Visiting the places where common everyday landscape plants are native to is a real education booster towards your experience in Life as a gardener/landscaper
Image - ASU |
So we see them everywhere in the arid landscaping regions of the west. Other than Torrey Pines (Pinus torreyena) they are one of those pines that can tolerate lowland conditions of arid climates. Especially so if they have a mycorrhizal symbiosis connect going on below the ground connected to their root system, but then this is true of most pines. Most pines we only think of as living high up in the mountains somewhere. Okay, so well maybe they do in the West that's how folk think. But in it's actual for real native habitat (not the local Nursery) the tree endures, yet thrives in some of the nastiest soil I've ever seen in a high mountain environment. Yes, the Canary Islands have very large high mountains, volcanic mountains and an area still active. Here are some pics of their habitat and associated plants when we visited there this past February 2012.
photo: Mine |
photo by Jose Mesa |
Tenerife landscape with plant Echium wildpretii also know as tower of jewels, red bugloss, Tenerife bugloss or Mount Teide bugloss.
As you can well see, the soil is absolutely nasty looking, or maybe not so fine, but it works for them. But to a gardener or landscaper by no means. The soil however should tell you something about their requirements. Those pics are on the side and foot of a volcano cone which itself is in this giant super-volcano caldera the size of say the Southern Californian communities of El Cajon , Lakeside and Santee all put together. I've always wanted to visit the Canary Islands to see all of these native plants in their own environment where so much of our Southern California Landscaping material in the way of adaptable plants work for Southern California.
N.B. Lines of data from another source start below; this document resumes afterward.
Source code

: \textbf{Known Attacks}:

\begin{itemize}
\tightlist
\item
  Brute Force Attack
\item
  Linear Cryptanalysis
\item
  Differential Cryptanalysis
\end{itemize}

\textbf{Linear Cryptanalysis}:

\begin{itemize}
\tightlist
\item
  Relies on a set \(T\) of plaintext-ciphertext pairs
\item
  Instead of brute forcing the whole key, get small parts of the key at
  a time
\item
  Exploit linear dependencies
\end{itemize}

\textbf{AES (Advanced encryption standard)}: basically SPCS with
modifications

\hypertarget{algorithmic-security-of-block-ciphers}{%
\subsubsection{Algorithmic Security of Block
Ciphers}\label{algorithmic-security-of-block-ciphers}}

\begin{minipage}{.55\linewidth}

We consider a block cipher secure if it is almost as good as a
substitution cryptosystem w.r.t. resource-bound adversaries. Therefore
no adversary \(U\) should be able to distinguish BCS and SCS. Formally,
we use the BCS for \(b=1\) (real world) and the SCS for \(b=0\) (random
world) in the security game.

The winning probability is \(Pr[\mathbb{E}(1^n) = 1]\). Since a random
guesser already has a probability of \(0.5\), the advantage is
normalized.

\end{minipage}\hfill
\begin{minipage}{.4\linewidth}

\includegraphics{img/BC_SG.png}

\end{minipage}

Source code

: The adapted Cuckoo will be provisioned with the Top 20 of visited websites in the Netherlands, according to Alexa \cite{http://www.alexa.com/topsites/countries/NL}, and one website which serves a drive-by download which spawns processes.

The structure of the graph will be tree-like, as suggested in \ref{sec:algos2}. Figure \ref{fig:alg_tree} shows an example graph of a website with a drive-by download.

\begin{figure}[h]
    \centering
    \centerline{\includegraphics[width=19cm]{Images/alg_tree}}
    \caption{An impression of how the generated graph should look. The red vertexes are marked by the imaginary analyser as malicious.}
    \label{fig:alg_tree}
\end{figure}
Another one which is also rather historical as a landscape icon for So-Cal is Canary Island Date Palm ( Phoenix canariensis ) which is also a familiar site one So-Cal boulevards and landscapes, especially in the older nieghbourhoods. Take a look below of a much younger Date Palm. Though they are called Date Palm, the Canary Island Palm is not grown commercially for dates, but the birds love them. Behind my parents house we had a neighbour in the 1960s who'd pay me a quarter to sweep up the date pits by what seemed to be in the thousands all over his front porch and walk way. That tree is gone today. Very messy trees in the wrong place. But it was always a wildlife magnet for many many birds. Especially the Hooded Oriole.
One difficulty faced with having this tree in your landscape is they tend to be messy, especially if you have the female that produces those dates. It is also a favourite target tree for the native Hooded Oriole who love to nest in them because of the available palm frond fibers they use to weave into the most perfect sock-like nest. But other birds also like them, like pigeons and sparrows. But also The Hooded Orioles build these amazing intricately woven sock-like nests with deep pockets for rearing their young and they use the fibrous Palm Frond strands to accomplish this. Take a look.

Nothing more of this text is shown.